Copying each record below exactly is the whole task.

++++++

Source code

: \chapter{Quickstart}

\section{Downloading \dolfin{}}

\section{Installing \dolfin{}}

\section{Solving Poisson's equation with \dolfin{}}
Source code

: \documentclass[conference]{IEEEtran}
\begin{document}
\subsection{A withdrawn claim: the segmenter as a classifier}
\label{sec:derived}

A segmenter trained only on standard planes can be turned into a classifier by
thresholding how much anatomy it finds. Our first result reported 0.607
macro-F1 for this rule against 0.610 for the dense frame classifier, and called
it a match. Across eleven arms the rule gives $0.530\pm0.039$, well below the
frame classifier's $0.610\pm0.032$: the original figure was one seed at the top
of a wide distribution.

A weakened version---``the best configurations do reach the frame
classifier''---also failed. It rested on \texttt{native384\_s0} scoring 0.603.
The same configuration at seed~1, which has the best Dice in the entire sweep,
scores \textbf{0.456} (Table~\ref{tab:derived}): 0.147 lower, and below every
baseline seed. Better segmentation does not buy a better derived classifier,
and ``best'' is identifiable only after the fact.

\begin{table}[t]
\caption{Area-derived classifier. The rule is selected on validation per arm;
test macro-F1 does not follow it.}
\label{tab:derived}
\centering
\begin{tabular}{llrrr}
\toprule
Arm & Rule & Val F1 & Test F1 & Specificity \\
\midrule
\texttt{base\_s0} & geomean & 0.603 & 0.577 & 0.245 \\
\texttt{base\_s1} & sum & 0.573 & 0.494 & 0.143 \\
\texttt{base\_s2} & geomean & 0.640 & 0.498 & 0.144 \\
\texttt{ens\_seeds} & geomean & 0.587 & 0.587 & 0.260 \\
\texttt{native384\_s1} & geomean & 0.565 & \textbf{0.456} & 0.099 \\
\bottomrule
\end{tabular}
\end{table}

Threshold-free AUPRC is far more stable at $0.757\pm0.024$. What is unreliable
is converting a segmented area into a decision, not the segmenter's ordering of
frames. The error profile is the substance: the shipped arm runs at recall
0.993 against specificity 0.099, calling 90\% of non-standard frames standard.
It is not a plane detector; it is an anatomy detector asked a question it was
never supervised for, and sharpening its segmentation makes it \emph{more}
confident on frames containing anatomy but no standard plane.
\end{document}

++++++

- **Result of this task**:
Source code

: \chapter{Quickstart}

\section{Downloading \dolfin{}}

\section{Installing \dolfin{}}

\section{Solving Poisson's equation with \dolfin{}}
Source code

: \documentclass[conference]{IEEEtran}
\begin{document}
\subsection{A withdrawn claim: the segmenter as a classifier}
\label{sec:derived}

A segmenter trained only on standard planes can be turned into a classifier by
thresholding how much anatomy it finds. Our first result reported 0.607
macro-F1 for this rule against 0.610 for the dense frame classifier, and called
it a match. Across eleven arms the rule gives $0.530\pm0.039$, well below the
frame classifier's $0.610\pm0.032$: the original figure was one seed at the top
of a wide distribution.

A weakened version---``the best configurations do reach the frame
classifier''---also failed. It rested on \texttt{native384\_s0} scoring 0.603.
The same configuration at seed~1, which has the best Dice in the entire sweep,
scores \textbf{0.456} (Table~\ref{tab:derived}): 0.147 lower, and below every
baseline seed. Better segmentation does not buy a better derived classifier,
and ``best'' is identifiable only after the fact.

\begin{table}[t]
\caption{Area-derived classifier. The rule is selected on validation per arm;
test macro-F1 does not follow it.}
\label{tab:derived}
\centering
\begin{tabular}{llrrr}
\toprule
Arm & Rule & Val F1 & Test F1 & Specificity \\
\midrule
\texttt{base\_s0} & geomean & 0.603 & 0.577 & 0.245 \\
\texttt{base\_s1} & sum & 0.573 & 0.494 & 0.143 \\
\texttt{base\_s2} & geomean & 0.640 & 0.498 & 0.144 \\
\texttt{ens\_seeds} & geomean & 0.587 & 0.587 & 0.260 \\
\texttt{native384\_s1} & geomean & 0.565 & \textbf{0.456} & 0.099 \\
\bottomrule
\end{tabular}
\end{table}

Threshold-free AUPRC is far more stable at $0.757\pm0.024$. What is unreliable
is converting a segmented area into a decision, not the segmenter's ordering of
frames. The error profile is the substance: the shipped arm runs at recall
0.993 against specificity 0.099, calling 90\% of non-standard frames standard.
It is not a plane detector; it is an anatomy detector asked a question it was
never supervised for, and sharpening its segmentation makes it \emph{more}
confident on frames containing anatomy but no standard plane.
\end{document}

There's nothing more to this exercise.